Advice to a new student teacher from someone who has seen new teachers succeed and seen some make mistakes

Advice to a new student teacher from someone who has seen new teachers succeed and seen some make mistakes

from a National Blue Ribbon principal.

  1. Stay under the radar for potential political, social, or other extremes and potential offensiveness to the professionals who are already established there.  New teachers need to be noticed for ONLY the following: their enthusiasm and care for the kids, willingness to work hard, and ability to listen to the professionals and take advice. 

  2. In a polite way, greet everyone, including, colleagues, office staff and custodians with “Good Morning!”  Greet each of the students as they enter the room. 

  3. Be the first one to offer help if there is a student or colleague in need.

  4. Be a possibility thinker.  That means that new teachers who are faced with challenges do not complain to anyone.  They try to figure it out; they ask for information and advice.

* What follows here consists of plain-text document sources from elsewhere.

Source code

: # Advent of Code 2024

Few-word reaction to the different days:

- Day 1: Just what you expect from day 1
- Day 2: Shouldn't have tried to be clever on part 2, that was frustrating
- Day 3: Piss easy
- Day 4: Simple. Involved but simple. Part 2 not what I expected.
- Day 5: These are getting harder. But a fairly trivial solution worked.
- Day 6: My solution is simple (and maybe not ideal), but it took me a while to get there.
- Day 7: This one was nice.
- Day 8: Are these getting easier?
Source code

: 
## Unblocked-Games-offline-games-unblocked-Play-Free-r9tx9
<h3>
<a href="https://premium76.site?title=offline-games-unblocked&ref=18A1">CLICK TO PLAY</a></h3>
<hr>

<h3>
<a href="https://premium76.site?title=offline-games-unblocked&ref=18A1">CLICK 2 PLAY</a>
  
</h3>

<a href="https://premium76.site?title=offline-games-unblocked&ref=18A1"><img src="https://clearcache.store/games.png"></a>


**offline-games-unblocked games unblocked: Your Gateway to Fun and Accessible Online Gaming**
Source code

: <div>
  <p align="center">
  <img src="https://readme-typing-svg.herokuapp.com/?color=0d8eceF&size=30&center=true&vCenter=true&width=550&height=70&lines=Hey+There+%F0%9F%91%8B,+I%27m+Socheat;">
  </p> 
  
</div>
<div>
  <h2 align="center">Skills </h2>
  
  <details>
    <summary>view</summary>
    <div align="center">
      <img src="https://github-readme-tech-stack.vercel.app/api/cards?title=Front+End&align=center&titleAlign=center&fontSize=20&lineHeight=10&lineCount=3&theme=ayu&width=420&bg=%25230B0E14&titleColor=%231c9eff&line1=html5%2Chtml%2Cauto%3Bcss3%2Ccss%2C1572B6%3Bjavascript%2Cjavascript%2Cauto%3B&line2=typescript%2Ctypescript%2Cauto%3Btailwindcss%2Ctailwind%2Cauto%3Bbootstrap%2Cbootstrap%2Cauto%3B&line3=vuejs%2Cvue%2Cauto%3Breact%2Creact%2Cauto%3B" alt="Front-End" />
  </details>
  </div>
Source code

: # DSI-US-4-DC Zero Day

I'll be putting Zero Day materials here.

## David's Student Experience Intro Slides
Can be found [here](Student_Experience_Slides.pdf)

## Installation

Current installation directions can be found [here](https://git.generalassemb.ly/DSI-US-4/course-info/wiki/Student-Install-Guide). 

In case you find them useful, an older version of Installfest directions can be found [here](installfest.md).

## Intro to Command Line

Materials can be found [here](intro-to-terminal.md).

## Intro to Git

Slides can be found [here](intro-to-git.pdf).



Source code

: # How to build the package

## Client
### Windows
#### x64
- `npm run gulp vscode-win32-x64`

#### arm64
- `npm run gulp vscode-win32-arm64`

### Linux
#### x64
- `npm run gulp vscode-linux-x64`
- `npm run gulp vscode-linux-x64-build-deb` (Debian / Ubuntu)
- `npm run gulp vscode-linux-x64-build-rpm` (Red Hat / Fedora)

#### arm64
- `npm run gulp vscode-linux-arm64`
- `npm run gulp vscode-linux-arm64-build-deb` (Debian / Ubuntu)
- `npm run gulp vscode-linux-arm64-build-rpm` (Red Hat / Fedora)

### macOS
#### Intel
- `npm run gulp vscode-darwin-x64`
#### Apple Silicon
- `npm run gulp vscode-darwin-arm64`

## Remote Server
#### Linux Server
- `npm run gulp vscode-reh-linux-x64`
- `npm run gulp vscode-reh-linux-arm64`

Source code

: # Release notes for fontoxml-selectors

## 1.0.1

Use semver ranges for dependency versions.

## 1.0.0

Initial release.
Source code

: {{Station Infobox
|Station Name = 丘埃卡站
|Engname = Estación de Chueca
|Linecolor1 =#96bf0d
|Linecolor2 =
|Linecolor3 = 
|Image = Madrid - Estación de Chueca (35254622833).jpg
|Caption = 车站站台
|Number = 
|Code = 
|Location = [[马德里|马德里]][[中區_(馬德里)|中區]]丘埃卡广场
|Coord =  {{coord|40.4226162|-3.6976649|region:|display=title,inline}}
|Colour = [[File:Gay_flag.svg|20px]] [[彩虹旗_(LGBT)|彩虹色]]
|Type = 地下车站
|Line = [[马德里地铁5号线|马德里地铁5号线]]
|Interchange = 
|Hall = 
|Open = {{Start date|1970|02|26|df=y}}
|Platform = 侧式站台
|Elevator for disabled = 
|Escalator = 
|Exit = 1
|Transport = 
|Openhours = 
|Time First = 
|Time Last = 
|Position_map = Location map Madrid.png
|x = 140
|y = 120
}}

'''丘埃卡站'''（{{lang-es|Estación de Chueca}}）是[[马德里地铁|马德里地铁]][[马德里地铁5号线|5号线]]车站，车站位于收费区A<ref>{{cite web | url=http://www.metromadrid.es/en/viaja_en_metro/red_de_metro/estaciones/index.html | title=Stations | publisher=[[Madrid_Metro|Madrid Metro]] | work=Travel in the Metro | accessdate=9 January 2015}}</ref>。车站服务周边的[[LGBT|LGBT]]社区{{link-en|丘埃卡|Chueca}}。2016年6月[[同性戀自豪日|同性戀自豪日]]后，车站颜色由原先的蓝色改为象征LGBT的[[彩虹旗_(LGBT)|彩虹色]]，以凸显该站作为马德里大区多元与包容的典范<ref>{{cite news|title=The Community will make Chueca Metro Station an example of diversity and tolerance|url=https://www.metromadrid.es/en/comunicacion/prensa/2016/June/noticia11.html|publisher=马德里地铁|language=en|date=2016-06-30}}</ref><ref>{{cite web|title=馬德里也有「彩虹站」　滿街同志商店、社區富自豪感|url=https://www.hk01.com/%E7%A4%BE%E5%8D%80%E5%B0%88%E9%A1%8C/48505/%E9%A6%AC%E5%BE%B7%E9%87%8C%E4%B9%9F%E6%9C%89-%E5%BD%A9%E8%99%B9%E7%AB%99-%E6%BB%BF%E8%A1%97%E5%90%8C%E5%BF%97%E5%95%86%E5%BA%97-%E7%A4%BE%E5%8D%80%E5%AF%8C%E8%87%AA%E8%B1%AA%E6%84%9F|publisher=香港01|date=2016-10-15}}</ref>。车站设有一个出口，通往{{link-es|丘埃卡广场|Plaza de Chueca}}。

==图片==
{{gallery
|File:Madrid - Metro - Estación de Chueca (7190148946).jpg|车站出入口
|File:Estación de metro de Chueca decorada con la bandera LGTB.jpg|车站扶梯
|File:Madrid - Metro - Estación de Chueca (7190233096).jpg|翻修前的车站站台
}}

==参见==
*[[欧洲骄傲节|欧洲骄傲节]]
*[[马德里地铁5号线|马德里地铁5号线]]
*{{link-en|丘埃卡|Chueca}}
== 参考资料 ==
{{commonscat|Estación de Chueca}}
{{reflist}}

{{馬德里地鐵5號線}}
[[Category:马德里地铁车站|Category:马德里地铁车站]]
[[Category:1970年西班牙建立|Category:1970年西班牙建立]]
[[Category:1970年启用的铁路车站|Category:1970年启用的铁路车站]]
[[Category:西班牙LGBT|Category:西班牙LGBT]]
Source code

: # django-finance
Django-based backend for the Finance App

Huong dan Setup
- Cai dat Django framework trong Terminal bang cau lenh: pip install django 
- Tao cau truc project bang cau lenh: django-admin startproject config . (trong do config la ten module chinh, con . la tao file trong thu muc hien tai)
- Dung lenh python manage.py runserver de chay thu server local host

  5. New teachers prepare, prepare, prepare for the lessons they are asked to teach.  Also, they prepare to assist the cooperating teacher with his or her lessons.  Always try to be helpful. Always seek information about the State standards, curriculum expectations in the school, technology available to use in lessons.

  6. New teachers avoid judgments about any others in the school.  New student teachers or teachers are not there to make friends, critique colleagues, or see how potentially ridiculous someone is doing something.  New teachers avoid comments that would sound critical.  The new teachers are in the school to learn and demonstrate their learning and to do better and better in their teaching each time. 

  7. New student teachers ask if they can take in service (not graduate) courses in the district.  Sometimes, courses are available to all.  If so, this is a great opportunity to learn.  New teachers also notice the best teaching in the cooperating teachers’ classes and compliment it, ask about it and learn from it. 

  8. New teachers demonstrate enthusiasm for this profession every day, so it is noticeable by all.  What new teachers need is for the established professionals in the school to notice and report to the administrators, “we got a good one here.”  They will all report whatever they see each time; this is what they do.   New teachers make sure they all see a hard-working new teacher.

  9. New teachers do not know who is related to whom, who goes to the same exercise club or pool, or plays tennis/ basketball.  New teachers realize that everyone is connected to everyone else in ways that new people do not know.  So new teachers are careful not to gossip or give cause to colleagues to wonder what the new teacher would say about them when they are not in the room.  Refer to advice number 1.